David Cournapeau david at ar.media.kyoto-u.ac.jp
Wed Oct 17 08:45:37 EDT 2007


Matthieu Brucher wrote:
>
>     There are two types of errors that can occur with reference
>     counting on
>     data-types.
>
>     1) There are too many DECREF's --- this gets us to the error
>     quickly and
>     is usually easy to reproduce
>     2) There are too many INCREF's (the reference count keeps going up
>     until
>     the internal counter wraps around to 0 and deallocation is attempted)
>     --- this error is harder to reproduce and usually takes a while before
>     it happens in the code.
>
>
> The error showed up again with a simple operation :
>   File 
> "/home/brucher/local/src/include/toolbox/stats/kernels/gaussian.py", 
> line 60, in __call__
>     xp = (x-self.loc) * (1/self.scale)
> Where x and self.loc are arrays abd self.scale is an integer.
>
> The error as it was given :
>
> *** Reference count error detected:
> an attempt was made to deallocate 7 (l) ***
> *** Reference count error detected:
> an attempt was made to deallocate 7 (l) ***
> *** Reference count error detected:
> an attempt was made to deallocate 7 (l) ***
>
> I don't know if it is too many INCREF, but I doubt it. It happens in a 
> loop where I treat a bunch of 3D images each time (64*64*64*3), and it 
> crashes after some dozens of them. I have no problem when I treat 
> small 2D images (128*128), but far more samples.
Can't you emulate this behaviour with signals different than images ? 
(say random signal of 64*64*64*3 samples).
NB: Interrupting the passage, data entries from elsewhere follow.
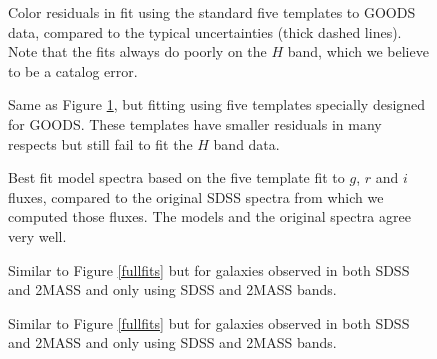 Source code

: \clearpage
{}
\begin{figure}
\figurenum{\fignum}
\caption{\label{goods} Color residuals in fit using the standard five
templates to GOODS data, compared to the typical uncertainties (thick
dashed lines). Note that the fits always do poorly on the $H$ band,
which we believe to be a catalog error. }
\end{figure}

\clearpage
{}
\begin{figure}
\figurenum{\fignum}
\caption{\label{goods_special} Same as Figure \ref{goods}, but fitting
using five templates specially designed for GOODS. These templates
have smaller residuals in many respects but still fail to fit the $H$
band data. }
\end{figure}

\clearpage
{}
\begin{figure}
\figurenum{\fignum}
\caption{\label{specfit} Best fit model spectra based on the five
template fit to $g$, $r$ and $i$ fluxes, compared to the original
SDSS spectra from which we computed those fluxes.  The models and the
original spectra agree very well.}
\end{figure}

\clearpage
{}
\begin{figure}
\figurenum{\fignum}
\caption{\label{twomass_resid} Similar to Figure \ref{fullfits} but
for galaxies observed in both SDSS and 2MASS and only using SDSS and
2MASS bands. }
\end{figure}

\clearpage
{}
\begin{figure}
\figurenum{\fignum}
\caption{\label{twomass_resid} Similar to Figure \ref{fullfits} but
for galaxies observed in both SDSS and 2MASS and only using SDSS and
2MASS bands. }
\end{figure}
If the process does not 
require a long processing time (say a couple of minutes), then you may 
be able to use massif tool from valgrind, which may be helpful to detect 
too many INCREF. For DECREF, then the default memory checker from 
valgrind should be useful as well.

If it does take only a couple of minutes, it is then relatively easy to 
"bisect" the code to spot the error (once you get through the C level, 
it is easy to see the problem, if you can reproduce it, in my experience).